Four pre-regulatory proposals that would substantially increase the amount of Proposition 65 warnings, increase frivolous “shakedown” lawsuits, and unjustifiably weaken the scientific basis for warning levels were released by the state Office of Environmental Health Hazard Assessment (OEHHA) on August 28.
These results directly undermine the Governor’s calls for Proposition 65 reform in May 2013, when he sought to decrease the number of warnings, curb frivolous litigation, and strengthen the scientific basis for warning levels.
The California Chamber of Commerce and a vast coalition of organizations and businesses that will be affected by OEHHA’s proposals will be engaged throughout the pre-regulatory and regulatory processes.
Response to Petition, Beech-Nut Case
OEHHA’s proposals are nominally in response to a request by the Center for Environmental Health (CEH) that OEHHA rescind the safe harbor level for lead and establish a new, much lower one. The current safe harbor level for lead, established by OEHHA’s predecessor agency in 1989, is 0.5 micrograms/day.
But OEHHA’s proposals address issues well beyond the scope of CEH’s request and instead seek to overturn the 2015 Appellate Court ruling in Environmental Law Foundation v. Beech-Nut, et al. In that case, the appellate court ruled that fruit and fruit juice products did not require Proposition 65 warnings for lead exposure.
Among other things, the Beech-Nut court found that it is scientifically appropriate to average levels of product use over multiple days to estimate exposure levels to lead when making a decision about whether to provide a warning. Specifically, the court permits higher levels of exposure when there are intervening days of no exposure (in this case, the average consumer ate peaches only once every two weeks).
Proposals Worsen Proposition 65 Climate
• First, OEHHA has proposed to significantly lower the exposure level (Maximum Allowable Dose Level, or MADL) at which a warning is required for lead. The proposal would slash the current level of 0.5 micrograms/day to 0.2 micrograms/day.
Acknowledging the Beech-Nut ruling, OEHHA would permit higher levels when there are intervening days of no exposure, but would set these levels 60% lower than permitted by the Beech-Nut court.
Proposition 65 already has an extraordinarily conservative safety factor built into the statute, which makes the current lead MADL the most conservative in the world. OEHHA’s proposal is not necessary to protect public health, and will result in a proliferation of new warnings in a state that already has a reputation for “overwarning.”
• Second, OEHHA has proposed that the MADLs for 35 other reproductive toxicants will now be considered single-day limits such that exposures to these chemicals cannot be averaged over periods longer than one day (e.g., if the average consumer consumed a product only once every two weeks).
This proposal fundamentally undermines science demonstrating that, like lead, different reproductive toxicants act differently over time.
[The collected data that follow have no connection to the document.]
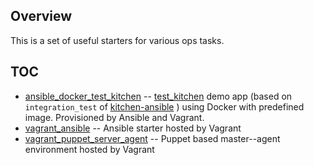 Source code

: ## Overview

This is a set of useful starters for various ops tasks.


## TOC

* [ansible_docker_test_kitchen](ansible_docker_test_kitchen) -- [test_kitchen][1] demo app (based on `integration_test` of [kitchen-ansible][2] ) using Docker with predefined image. Provisioned by Ansible and Vagrant.
* [vagrant_ansible](vagrant_ansible) -- Ansible starter hosted by Vagrant
* [vagrant_puppet_server_agent](vagrant_puppet_server_agent) -- Puppet based master--agent environment hosted by Vagrant

[1]: https://github.com/test-kitchen/test-kitchen
[2]: https://github.com/neillturner/kitchen-ansible
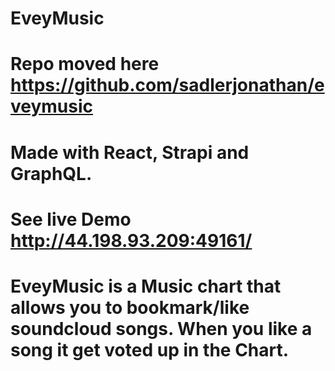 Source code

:# EveyMusic
# Repo moved here https://github.com/sadlerjonathan/eveymusic
# Made with React, Strapi and GraphQL.

# See live Demo http://44.198.93.209:49161/

# EveyMusic is a Music chart that allows you to bookmark/like soundcloud songs. When you like a song it get voted up in the Chart.
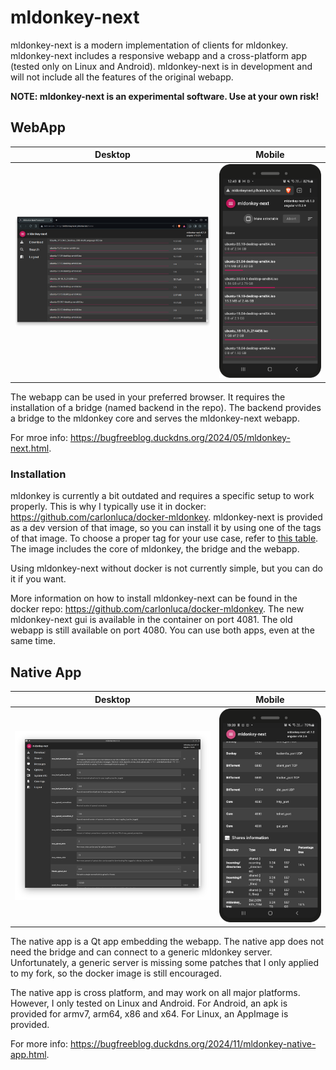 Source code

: # mldonkey-next

mldonkey-next is a modern implementation of clients for mldonkey. mldonkey-next includes a responsive webapp and a cross-platform app (tested only on Linux and Android). mldonkey-next is in development and will not include all the features of the original webapp.

**NOTE: mldonkey-next is an experimental software. Use at your own risk!**

## WebApp

Desktop             |  Mobile
:-------------------------:|:-------------------------:
![desktop](docs/mldonkey-next_desktop.png)  |  ![mobile](docs/mldonkey-next_mobile.png)

The webapp can be used in your preferred browser. It requires the installation of a bridge (named backend in the repo). The backend provides a bridge to the mldonkey core and serves the mldonkey-next webapp.

For mroe info: https://bugfreeblog.duckdns.org/2024/05/mldonkey-next.html.

### Installation

mldonkey is currently a bit outdated and requires a specific setup to work properly. This is why I typically use it in docker: https://github.com/carlonluca/docker-mldonkey. mldonkey-next is provided as a dev version of that image, so you can install it by using one of the tags of that image. To choose a proper tag for your use case, refer to [this table](https://bugfreeblog.duckdns.org/docker-images-for-the-mldonkey-service). The image includes the core of mldonkey, the bridge and the webapp.

Using mldonkey-next without docker is not currently simple, but you can do it if you want.

More information on how to install mldonkey-next can be found in the docker repo: https://github.com/carlonluca/docker-mldonkey. The new mldonkey-next gui is available in the container on port 4081. The old webapp is still available on port 4080. You can use both apps, even at the same time.

## Native App

Desktop             |  Mobile
:-------------------------:|:-------------------------:
![desktop](docs/mldonkey-next_desktop_app.png)  |  ![mobile](docs/mldonkey-next_mobile_app.png)

The native app is a Qt app embedding the webapp. The native app does not need the bridge and can connect to a generic mldonkey server. Unfortunately, a generic server is missing some patches that I only applied to my fork, so the docker image is still encouraged.

The native app is cross platform, and may work on all major platforms. However, I only tested on Linux and Android. For Android, an apk is provided for armv7, arm64, x86 and x64. For Linux, an AppImage is provided.

For more info: https://bugfreeblog.duckdns.org/2024/11/mldonkey-native-app.html. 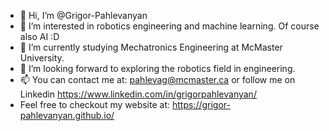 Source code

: - 👋 Hi, I’m @Grigor-Pahlevanyan
- 👀 I’m interested in robotics engineering and machine learning. Of course also AI :D
- 🌱 I’m currently studying Mechatronics Engineering at McMaster University.
- 💞️ I’m looking forward to exploring the robotics field in engineering.
- 📫 You can contact me at: pahlevag@mcmaster.ca or follow me on Linkedin https://www.linkedin.com/in/grigorpahlevanyan/
- Feel free to checkout my website at: https://grigor-pahlevanyan.github.io/
<!---
Grigor-Pahlevanyan/Grigor-Pahlevanyan is a ✨ special ✨ repository because its `README.md` (this file) appears on your GitHub profile.
You can click the Preview link to take a look at your changes.
--->
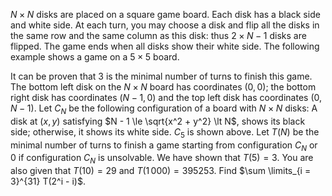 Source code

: $N \times N$ disks are placed on a square game board. Each disk has a black side and white side.
At each turn, you may choose a disk and flip all the disks in the same row and the same column as this disk: thus $2 \times N - 1$ disks are flipped. The game ends when all disks show their white side. The following example shows a game on a $5 \times 5$ board.

It can be proven that $3$ is the minimal number of turns to finish this game.
The bottom left disk on the $N \times N$ board has coordinates $(0,0)$;
the bottom right disk has coordinates $(N-1,0)$ and the top left disk has coordinates $(0,N-1)$. 
Let $C_N$ be the following configuration of a board with $N \times N$ disks:
A disk at $(x, y)$ satisfying $N - 1 \le \sqrt{x^2 + y^2} \lt N$, shows its black side; otherwise, it shows its white side. $C_5$ is shown above.
Let $T(N)$ be the minimal number of turns to finish a game starting from configuration $C_N$ or $0$ if configuration $C_N$ is unsolvable.
We have shown that $T(5)=3$. You are also given that $T(10)=29$ and $T(1\,000)=395253$.
Find $\sum \limits_{i = 3}^{31} T(2^i - i)$.
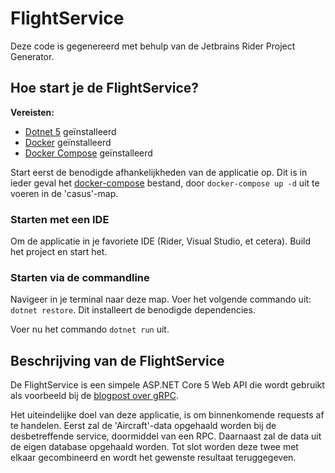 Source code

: # FlightService

Deze code is gegenereerd met behulp van de Jetbrains Rider Project Generator.

## Hoe start je de FlightService?

**Vereisten:**

- [Dotnet 5](https://dotnet.microsoft.com/download) geïnstalleerd
- [Docker](https://docs.docker.com/get-docker/) geïnstalleerd
- [Docker Compose](https://docs.docker.com/compose/install/) geïnstalleerd

Start eerst de benodigde afhankelijkheden van de applicatie op. Dit is in ieder geval
het [docker-compose](../docker-compose.yml) bestand, door `docker-compose up -d` uit te voeren in de 'casus'-map.

### Starten met een IDE

Om de applicatie in je favoriete IDE (Rider, Visual Studio, et cetera). Build het project en start het.

### Starten via de commandline

Navigeer in je terminal naar deze map. Voer het volgende commando uit: `dotnet restore`. Dit installeert de benodigde
dependencies.

Voer nu het commando `dotnet run` uit.

## Beschrijving van de FlightService

De FlightService is een simpele ASP.NET Core 5 Web API die wordt gebruikt als voorbeeld bij
de [blogpost over gRPC](../../README.md).

Het uiteindelijke doel van deze applicatie, is om binnenkomende requests af te handelen. Eerst zal de 'Aircraft'-data
opgehaald worden bij de desbetreffende service, doormiddel van een RPC. Daarnaast zal de data uit de eigen database
opgehaald worden. Tot slot worden deze twee met elkaar gecombineerd en wordt het gewenste resultaat teruggegeven.

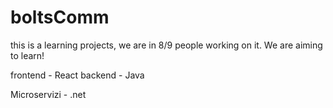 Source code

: # boltsComm

this is a learning projects, we are in 8/9 people working on it. We are aiming to learn!

frontend - React
backend - Java

Microservizi - .net
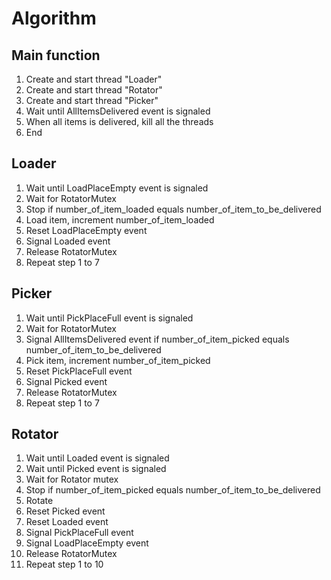 # Algorithm
## Main function 
1. Create and start thread "Loader"
2. Create and start thread "Rotator"
3. Create and start thread "Picker"
4. Wait until AllItemsDelivered event is signaled
5. When all items is delivered, kill all the threads 
6. End

## Loader 
1. Wait until LoadPlaceEmpty event is signaled
2. Wait for RotatorMutex 
3. Stop if number_of_item_loaded equals number_of_item_to_be_delivered 
4. Load item, increment number_of_item_loaded 
5. Reset LoadPlaceEmpty event
6. Signal Loaded event
7. Release RotatorMutex
8. Repeat step 1 to 7

## Picker
1. Wait until PickPlaceFull event is signaled
2. Wait for RotatorMutex 
3. Signal AllItemsDelivered event if number_of_item_picked equals number_of_item_to_be_delivered 
4. Pick item, increment number_of_item_picked
5. Reset PickPlaceFull event
6. Signal Picked event
7. Release RotatorMutex
8. Repeat step 1 to 7

## Rotator
1. Wait until Loaded event is signaled
2. Wait until Picked event is signaled
3. Wait for Rotator mutex
4. Stop if number_of_item_picked equals number_of_item_to_be_delivered
5. Rotate
6. Reset Picked event
7. Reset Loaded event
8. Signal PickPlaceFull event
9. Signal LoadPlaceEmpty event
10. Release RotatorMutex
11. Repeat step 1 to 10
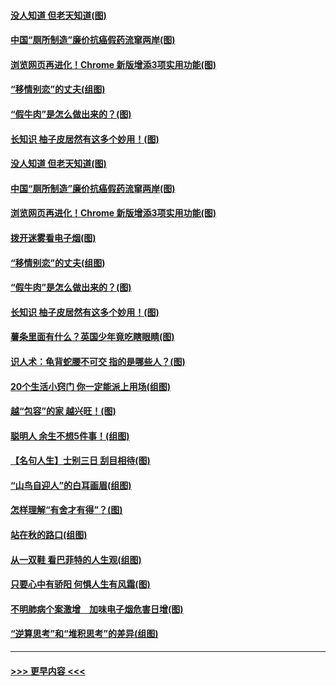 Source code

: #### [没人知道 但老天知道(图)](../pages/p8/907731.md?t=09181322) 
#### [中国“厕所制造”廉价抗癌假药流窜两岸(图)](../pages/p8/907723.md?t=09181322) 
#### [浏览网页再进化！Chrome 新版增添3项实用功能(图)](../pages/p8/907714.md?t=09181322) 
#### [“移情别恋”的丈夫(组图)](../pages/p8/907644.md?t=09181322) 
#### [“假牛肉”是怎么做出来的？(图)](../pages/p8/907668.md?t=09181322) 
#### [长知识 柚子皮居然有这多个妙用！(图)](../pages/p8/907425.md?t=09181322) 
#### [没人知道 但老天知道(图)](../pages/p8/907731.md?t=09181322) 
#### [中国“厕所制造”廉价抗癌假药流窜两岸(图)](../pages/p8/907723.md?t=09181322) 
#### [浏览网页再进化！Chrome 新版增添3项实用功能(图)](../pages/p8/907714.md?t=09181322) 
#### [拨开迷雾看电子烟(图)](../pages/p8/907427.md?t=09181322) 
#### [“移情别恋”的丈夫(组图)](../pages/p8/907644.md?t=09181322) 
#### [“假牛肉”是怎么做出来的？(图)](../pages/p8/907668.md?t=09181322) 
#### [长知识 柚子皮居然有这多个妙用！(图)](../pages/p8/907425.md?t=09181322) 
#### [薯条里面有什么？英国少年竟吃瞎眼睛(图)](../pages/p8/907381.md?t=09181322) 
#### [识人术：龟背蛇腰不可交 指的是哪些人？(图)](../pages/p8/907503.md?t=09181322) 
#### [20个生活小窍门 你一定能派上用场(组图)](../pages/p8/907510.md?t=09181322) 
#### [越“包容”的家 越兴旺！(图)](../pages/p8/907328.md?t=09181322) 
#### [聪明人 余生不想5件事！(组图)](../pages/p8/907364.md?t=09181322) 
#### [【名句人生】士别三日 刮目相待(图)](../pages/p8/906988.md?t=09181322) 
#### [“山鸟自迎人”的白耳画眉(组图)](../pages/p8/907332.md?t=09181322) 
#### [怎样理解“有舍才有得”？(图)](../pages/p8/906872.md?t=09181322) 
#### [站在秋的路口(组图)](../pages/p8/906914.md?t=09181322) 
#### [从一双鞋 看巴菲特的人生观(组图)](../pages/p8/907311.md?t=09181322) 
#### [只要心中有骄阳 何惧人生有风霜(图)](../pages/p8/907320.md?t=09181322) 
#### [不明肺病个案激增　加味电子烟危害日增(图)](../pages/p8/907307.md?t=09181322) 
#### [“逆算思考”和“堆积思考”的差异(组图)](../pages/p8/907229.md?t=09181322) 

----
#### [ >>> 更早内容 <<< ](../indexes/p8-earlier.md)
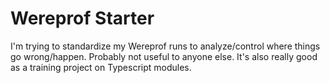 # Wereprof Starter
I'm trying to standardize my Wereprof runs to analyze/control where things go wrong/happen. Probably not useful to 
anyone else. It's also really good as a training project on Typescript modules.
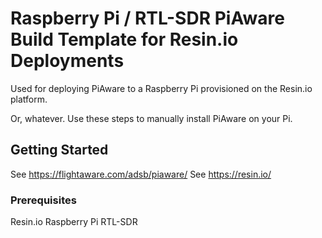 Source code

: # Raspberry Pi / RTL-SDR PiAware Build Template for Resin.io Deployments

Used for deploying PiAware to a Raspberry Pi provisioned on the Resin.io platform.

Or, whatever. Use these steps to manually install PiAware on your Pi.

## Getting Started

See <https://flightaware.com/adsb/piaware/>
See <https://resin.io/>

### Prerequisites

Resin.io
Raspberry Pi
RTL-SDR
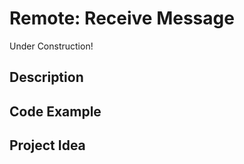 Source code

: # Remote:   Receive Message

<!-- Write here -->

Under Construction!

## Description

<!-- Write here -->

## Code Example

<!-- Write here -->

## Project Idea

<!-- Write here -->

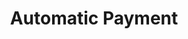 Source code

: ---
title: "Automatic Payment"
description: "Set up automated payments to simplify your rental management, providing peace of mind and saving you time."
image: "./pos-with-card-icon.png"
---
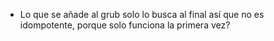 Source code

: - Lo que se añade al grub solo lo busca al final así que no es idompotente, porque solo funciona la primera vez? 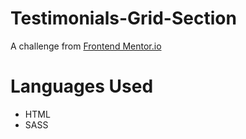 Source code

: # Testimonials-Grid-Section
A challenge from [Frontend Mentor.io](https://www.frontendmentor.io/challenges/testimonials-grid-section-Nnw6J7Un7)
# Languages Used
- HTML
- SASS
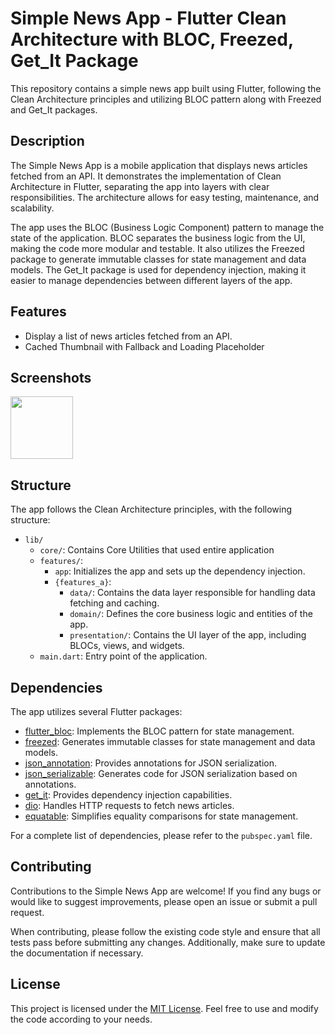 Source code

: 
# Simple News App - Flutter Clean Architecture with BLOC, Freezed, Get_It Package

This repository contains a simple news app built using Flutter, following the Clean Architecture principles and utilizing BLOC pattern along with Freezed and Get_It packages.

## Description

The Simple News App is a mobile application that displays news articles fetched from an API. It demonstrates the implementation of Clean Architecture in Flutter, separating the app into layers with clear responsibilities. The architecture allows for easy testing, maintenance, and scalability.

The app uses the BLOC (Business Logic Component) pattern to manage the state of the application. BLOC separates the business logic from the UI, making the code more modular and testable. It also utilizes the Freezed package to generate immutable classes for state management and data models. The Get_It package is used for dependency injection, making it easier to manage dependencies between different layers of the app.

## Features

- Display a list of news articles fetched from an API.
- Cached Thumbnail with Fallback and Loading Placeholder

## Screenshots
<img src="https://github.com/mimamch/news_app_clean_architecture/blob/main/screenshot1.png" width="100">


## Structure

The app follows the Clean Architecture principles, with the following structure:

- `lib/`
  - `core/`: Contains Core Utilities that used entire application
  - `features/`:
    - `app`: Initializes the app and sets up the dependency injection.
    - `{features_a}`:
        - `data/`: Contains the data layer responsible for handling data fetching and caching.
        - `domain/`: Defines the core business logic and entities of the app.
        - `presentation/`: Contains the UI layer of the app, including BLOCs, views, and widgets.
  - `main.dart`: Entry point of the application.

## Dependencies

The app utilizes several Flutter packages:

- [flutter_bloc](https://pub.dev/packages/flutter_bloc): Implements the BLOC pattern for state management.
- [freezed](https://pub.dev/packages/freezed): Generates immutable classes for state management and data models.
- [json_annotation](https://pub.dev/packages/json_annotation): Provides annotations for JSON serialization.
- [json_serializable](https://pub.dev/packages/json_serializable): Generates code for JSON serialization based on annotations.
- [get_it](https://pub.dev/packages/get_it): Provides dependency injection capabilities.
- [dio](https://pub.dev/packages/dio): Handles HTTP requests to fetch news articles.
- [equatable](https://pub.dev/packages/equatable): Simplifies equality comparisons for state management.

For a complete list of dependencies, please refer to the `pubspec.yaml` file.

## Contributing

Contributions to the Simple News App are welcome! If you find any bugs or would like to suggest improvements, please open an issue or submit a pull request.

When contributing, please follow the existing code style and ensure that all tests pass before submitting any changes. Additionally, make sure to update the documentation if necessary.

## License

This project is licensed under the [MIT License](LICENSE). Feel free to use and modify the code according to your needs.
This proposal would require businesses to make extraordinarily conservative and baseless presumptions when making warning decisions, thus requiring warnings in many instances where they are not required today.
• Third, OEHHA has proposed to bar courts from considering what the most appropriate measure is for determining the average user of a product and instead require businesses to use the “arithmetic mean.”
For many products, including food, the distribution of exposures is highly skewed and a very small number of consumers are exposed at higher levels while the vast majority of consumers are exposed at very low levels.
The arithmetic mean would allow the outliers to skew the mean, which in many cases would result in the need to provide a warning when 85% of the population would not need one.
• Fourth, OEHHA has proposed to require that, for food products, Proposition 65 compliance be evaluated for each and every lot of finished product that leaves the processing facility. But just as individual consumers use a product differently, different units of the same products can contain different levels of a listed chemical. Today, businesses in this context make warning decisions by analyzing this variability, and courts routinely take expert testimony on the issue.
Under OEHHA’s proposal, businesses would be required to undertake significant testing for each and every commodity and must be able to trace the “lot” from which each item came, a nearly impossible task. Additionally, food manufacturers don’t have standard “lots” for testing purposes that would provide any reliable information. The costs associated with this proposal would be astronomical, and private enforcers will have several new pathways to sue food manufacturers and retailers.
Next Steps
OEHHA will be hosting a pre-regulatory workshop on the lead MADL and reproductive toxicant averaging proposals on October 14 in Sacramento, and another workshop on the arithmetic mean and lot averaging proposals on October 19 in Oakland.